» **Task details**: Pick every line from the data that holds the word "original".

Pictures paired with source code:
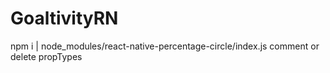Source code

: # GoaltivityRN
npm i |
node_modules/react-native-percentage-circle/index.js comment or delete propTypes
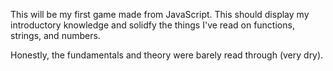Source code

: This will be my first game made from JavaScript. This should display my introductory knowledge and solidfy the things I've read on functions, strings, and numbers.

Honestly, the fundamentals and theory were barely read through (very dry).
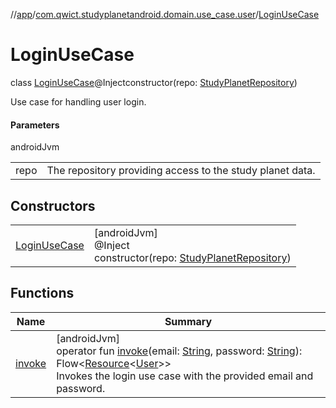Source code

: //[app](../../../index.md)/[com.qwict.studyplanetandroid.domain.use_case.user](../index.md)/[LoginUseCase](index.md)

# LoginUseCase

class [LoginUseCase](index.md)@Injectconstructor(repo: [StudyPlanetRepository](../../com.qwict.studyplanetandroid.data.repository/-study-planet-repository/index.md))

Use case for handling user login.

#### Parameters

androidJvm

| | |
|---|---|
| repo | The repository providing access to the study planet data. |

## Constructors

| | |
|---|---|
| [LoginUseCase](-login-use-case.md) | [androidJvm]<br>@Inject<br>constructor(repo: [StudyPlanetRepository](../../com.qwict.studyplanetandroid.data.repository/-study-planet-repository/index.md)) |

## Functions

| Name | Summary |
|---|---|
| [invoke](invoke.md) | [androidJvm]<br>operator fun [invoke](invoke.md)(email: [String](https://kotlinlang.org/api/latest/jvm/stdlib/kotlin/-string/index.html), password: [String](https://kotlinlang.org/api/latest/jvm/stdlib/kotlin/-string/index.html)): Flow&lt;[Resource](../../com.qwict.studyplanetandroid.common/-resource/index.md)&lt;[User](../../com.qwict.studyplanetandroid.domain.model/-user/index.md)&gt;&gt;<br>Invokes the login use case with the provided email and password. |
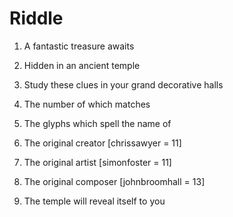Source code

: # Riddle

1. A fantastic treasure awaits
2. Hidden in an ancient temple
3. Study these clues in your grand decorative halls
4. The number of which matches
5. The glyphs which spell the name of

6. The original creator
[chrissawyer = 11]

6. The original artist
[simonfoster = 11]

6. The original composer
[johnbroomhall = 13]

7. The temple will reveal itself to you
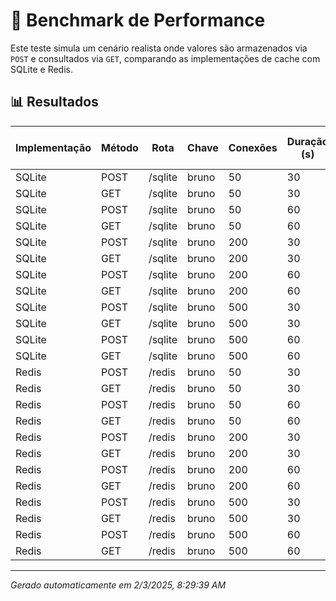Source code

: # 🚀 Benchmark de Performance

Este teste simula um cenário realista onde valores são armazenados via `POST` e consultados via `GET`, comparando as implementações de cache com SQLite e Redis.

## 📊 Resultados

| Implementação | Método | Rota         | Chave | Conexões | Duração (s) | Req/s  | Latência Média (ms) | p99 (ms) | Erros | Timeouts |
|---------------|--------|--------------|-------|----------|-------------|--------|---------------------|----------|-------|----------|
| SQLite | POST | /sqlite | bruno | 50 | 30 | 78.34 | 645.00 | 1564.00 | 0 | 0 |
| SQLite | GET | /sqlite | bruno | 50 | 30 | 78.34 | 644.93 | 1555.00 | 0 | 0 |
| SQLite | POST | /sqlite | bruno | 50 | 60 | 120.84 | 414.42 | 1132.00 | 0 | 0 |
| SQLite | GET | /sqlite | bruno | 50 | 60 | 120.84 | 414.42 | 1137.00 | 0 | 0 |
| SQLite | POST | /sqlite | bruno | 200 | 30 | 313.34 | 640.86 | 1527.00 | 0 | 0 |
| SQLite | GET | /sqlite | bruno | 200 | 30 | 313.34 | 639.29 | 1511.00 | 0 | 0 |
| SQLite | POST | /sqlite | bruno | 200 | 60 | 484.57 | 413.02 | 862.00 | 0 | 0 |
| SQLite | GET | /sqlite | bruno | 200 | 60 | 483.34 | 413.28 | 865.00 | 0 | 0 |
| SQLite | POST | /sqlite | bruno | 500 | 30 | 776.37 | 640.77 | 1565.00 | 0 | 0 |
| SQLite | GET | /sqlite | bruno | 500 | 30 | 766.67 | 642.39 | 1626.00 | 0 | 0 |
| SQLite | POST | /sqlite | bruno | 500 | 60 | 1211.74 | 412.56 | 914.00 | 0 | 0 |
| SQLite | GET | /sqlite | bruno | 500 | 60 | 1208.34 | 413.14 | 896.00 | 0 | 0 |
| Redis | POST | /redis | bruno | 50 | 30 | 0.00 | 0.00 | 0.00 | 150 | 150 |
| Redis | GET | /redis | bruno | 50 | 30 | 0.00 | 0.00 | 0.00 | 150 | 150 |
| Redis | POST | /redis | bruno | 50 | 60 | 0.00 | 0.00 | 0.00 | 300 | 300 |
| Redis | GET | /redis | bruno | 50 | 60 | 0.00 | 0.00 | 0.00 | 300 | 300 |
| Redis | POST | /redis | bruno | 200 | 30 | 0.00 | 0.00 | 0.00 | 600 | 600 |
| Redis | GET | /redis | bruno | 200 | 30 | 0.00 | 0.00 | 0.00 | 420 | 420 |
| Redis | POST | /redis | bruno | 200 | 60 | 0.00 | 0.00 | 0.00 | 1200 | 1200 |
| Redis | GET | /redis | bruno | 200 | 60 | 0.00 | 0.00 | 0.00 | 1067 | 1067 |
| Redis | POST | /redis | bruno | 500 | 30 | 0.00 | 0.00 | 0.00 | 1000 | 1000 |
| Redis | GET | /redis | bruno | 500 | 30 | 0.00 | 0.00 | 0.00 | 1190 | 1190 |
| Redis | POST | /redis | bruno | 500 | 60 | 0.00 | 0.00 | 0.00 | 2500 | 2500 |
| Redis | GET | /redis | bruno | 500 | 60 | 0.52 | 1280.62 | 9929.00 | 2500 | 2500 |

---

_Gerado automaticamente em 2/3/2025, 8:29:39 AM_
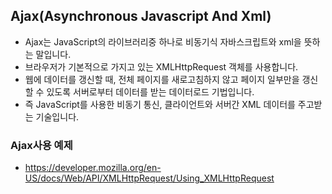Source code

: ## Ajax(Asynchronous Javascript And Xml)

- Ajax는 JavaScript의 라이브러리중 하나로 비동기식 자바스크립트와 xml을 뜻하는 말입니다.
- 브라우저가 기본적으로 가지고 있는 XMLHttpRequest 객체를 사용합니다.
- 웹에 데이터를 갱신할 때, 전체 페이지를 새로고침하지 않고 페이지 일부만을 갱신할 수 있도록 서버로부터 데이터를 받는 데이터로드 기법입니다.
- 즉 JavaScript를 사용한 비동기 통신, 클라이언트와 서버간 XML 데이터를 주고받는 기술입니다.

### Ajax사용 예제
- https://developer.mozilla.org/en-US/docs/Web/API/XMLHttpRequest/Using_XMLHttpRequest
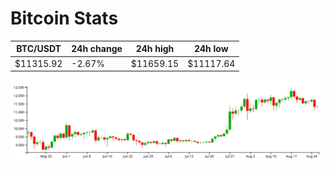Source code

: # Bitcoin Stats

BTC/USDT|24h change|24h high|24h low|
|---|---|---|---|
|$11315.92|-2.67%|$11659.15|$11117.64|

<img src="./chart.svg">
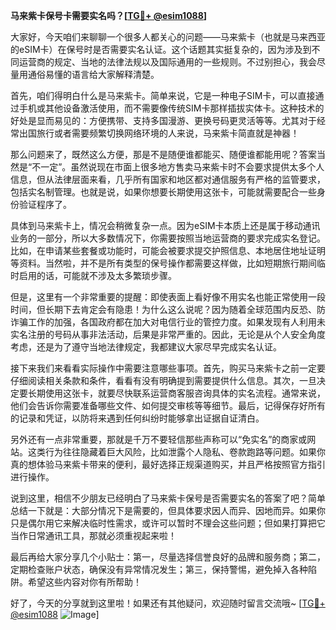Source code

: **马来紫卡保号卡需要实名吗？[[TG💪+ @esim1088](https://t.me/s/esim1088)]**

大家好，今天咱们来聊聊一个很多人都关心的问题——马来紫卡（也就是马来西亚的eSIM卡）在保号时是否需要实名认证。这个话题其实挺复杂的，因为涉及到不同运营商的规定、当地的法律法规以及国际通用的一些规则。不过别担心，我会尽量用通俗易懂的语言给大家解释清楚。

首先，咱们得明白什么是马来紫卡。简单来说，它是一种电子SIM卡，可以直接通过手机或其他设备激活使用，而不需要像传统SIM卡那样插拔实体卡。这种技术的好处是显而易见的：方便携带、支持多国漫游、更换号码更灵活等等。尤其对于经常出国旅行或者需要频繁切换网络环境的人来说，马来紫卡简直就是神器！

那么问题来了，既然这么方便，那是不是随便谁都能买、随便谁都能用呢？答案当然是“不一定”。虽然说现在市面上很多地方售卖马来紫卡时不会要求提供太多个人信息，但从法律层面来看，几乎所有国家和地区都对通信服务有严格的监管要求，包括实名制管理。也就是说，如果你想要长期使用这张卡，可能就需要配合一些身份验证程序了。

具体到马来紫卡上，情况会稍微复杂一点。因为eSIM卡本质上还是属于移动通讯业务的一部分，所以大多数情况下，你需要按照当地运营商的要求完成实名登记。比如，在申请某些套餐或功能时，可能会被要求提交护照信息、本地居住地址证明等资料。当然啦，并不是所有类型的保号操作都需要这样做，比如短期旅行期间临时启用的话，可能就不涉及太多繁琐步骤。

但是，这里有一个非常重要的提醒：即使表面上看好像不用实名也能正常使用一段时间，但长期下去肯定会有隐患！为什么这么说呢？因为随着全球范围内反恐、防诈骗工作的加强，各国政府都在加大对电信行业的管控力度。如果发现有人利用未实名注册的号码从事非法活动，后果是非常严重的。因此，无论是从个人安全角度考虑，还是为了遵守当地法律规定，我都建议大家尽早完成实名认证。

接下来我们来看看实际操作中需要注意哪些事项。首先，购买马来紫卡之前一定要仔细阅读相关条款和条件，看看有没有明确提到需要提供什么信息。其次，一旦决定要长期使用这张卡，就要尽快联系运营商客服咨询具体的实名流程。通常来说，他们会告诉你需要准备哪些文件、如何提交审核等等细节。最后，记得保存好所有的记录和凭证，以防将来遇到任何纠纷时能够拿出证据自证清白。

另外还有一点非常重要，那就是千万不要轻信那些声称可以“免实名”的商家或网站。这类行为往往隐藏着巨大风险，比如泄露个人隐私、卷款跑路等问题。如果你真的想体验马来紫卡带来的便利，最好选择正规渠道购买，并且严格按照官方指引进行操作。

说到这里，相信不少朋友已经明白了马来紫卡保号是否需要实名的答案了吧？简单总结一下就是：大部分情况下是需要的，但具体要求因人而异、因地而异。如果你只是偶尔用它来解决临时性需求，或许可以暂时不理会这些问题；但如果打算把它当作日常通讯工具，那就必须重视起来啦！

最后再给大家分享几个小贴士：第一，尽量选择信誉良好的品牌和服务商；第二，定期检查账户状态，确保没有异常情况发生；第三，保持警惕，避免掉入各种陷阱。希望这些内容对你有所帮助！

好了，今天的分享就到这里啦！如果还有其他疑问，欢迎随时留言交流哦~ [[TG💪+ @esim1088](https://t.me/s/esim1088) ![Image](https://i.postimg.cc/4NQfJmqS/Snipaste-2025-05-13-00-14-12.png)]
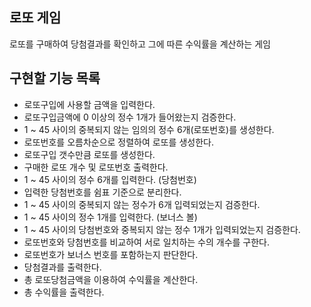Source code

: ## 로또 게임
로또를 구매하여 당첨결과를 확인하고 그에 따른 수익률을 계산하는 게임

## 구현할 기능 목록
- 로또구입에 사용할 금액을 입력한다.
- 로또구입금액에 0 이상의 정수 1개가 들어왔는지 검증한다.
- 1 ~ 45 사이의 중복되지 않는 임의의 정수 6개(로또번호)를 생성한다.
- 로또번호를 오름차순으로 정렬하여 로또를 생성한다.
- 로또구입 갯수만큼 로또를 생성한다.
- 구매한 로또 개수 및 로또번호 출력한다.
- 1 ~ 45 사이의 정수 6개를 입력한다. (당첨번호)
- 입력한 당첨번호를 쉼표 기준으로 분리한다.
- 1 ~ 45 사이의 중복되지 않는 정수가 6개 입력되었는지 검증한다.
- 1 ~ 45 사이의 정수 1개를 입력한다. (보너스 볼)
- 1 ~ 45 사이의 당첨번호와 중복되지 않는 정수 1개가 입력되었는지 검증한다.
- 로또번호와 당첨번호를 비교하여 서로 일치하는 수의 개수를 구한다.
- 로또번호가 보너스 번호를 포함하는지 판단한다. 
- 당첨결과를 출력한다.
- 총 로또당첨금액을 이용하여 수익률을 계산한다.
- 총 수익률을 출력한다.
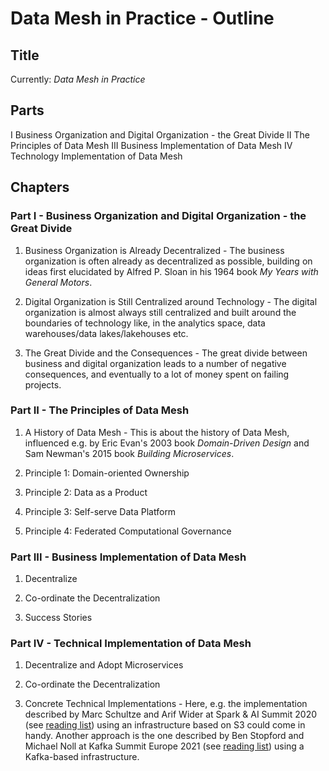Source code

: # Data Mesh in Practice - Outline 

## Title

Currently: *Data Mesh in Practice*

## Parts

I Business Organization and Digital Organization - the Great Divide
II The Principles of Data Mesh
III Business Implementation of Data Mesh
IV Technology Implementation of Data Mesh
 
## Chapters

### Part I - Business Organization and Digital Organization - the Great Divide

1) Business Organization is Already Decentralized - The business organization is often already as decentralized as possible, building on ideas first elucidated by Alfred P. Sloan in his 1964 book *My Years with General Motors*.

2) Digital Organization is Still Centralized around Technology - The digital organization is almost always still centralized and built around the boundaries of technology like, in the analytics space, data warehouses/data lakes/lakehouses etc.

3) The Great Divide and the Consequences - The great divide between business and digital organization leads to a number of negative consequences, and eventually to a lot of money spent on failing projects.

### Part II - The Principles of Data Mesh

1) A History of Data Mesh - This is about the history of Data Mesh, influenced e.g. by Eric Evan's 2003 book *Domain-Driven Design* and Sam Newman's 2015 book *Building Microservices*.

2) Principle 1: Domain-oriented Ownership

3) Principle 2: Data as a Product

4) Principle 3: Self-serve Data Platform

5) Principle 4: Federated Computational Governance

### Part III - Business Implementation of Data Mesh

1) Decentralize

2) Co-ordinate the Decentralization

3) Success Stories

### Part IV - Technical Implementation of Data Mesh

1) Decentralize and Adopt Microservices

2) Co-ordinate the Decentralization

3) Concrete Technical Implementations - Here, e.g. the implementation described by Marc Schultze and Arif Wider at Spark & AI Summit 2020 (see [reading list](reading.md)) using an infrastructure based on S3 could come in handy. Another approach is the one described by Ben Stopford and Michael Noll at Kafka Summit Europe 2021 (see [reading list](reading.md)) using a Kafka-based infrastructure.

» **Finished exercise**:
6. The original creator
6. The original artist
6. The original composer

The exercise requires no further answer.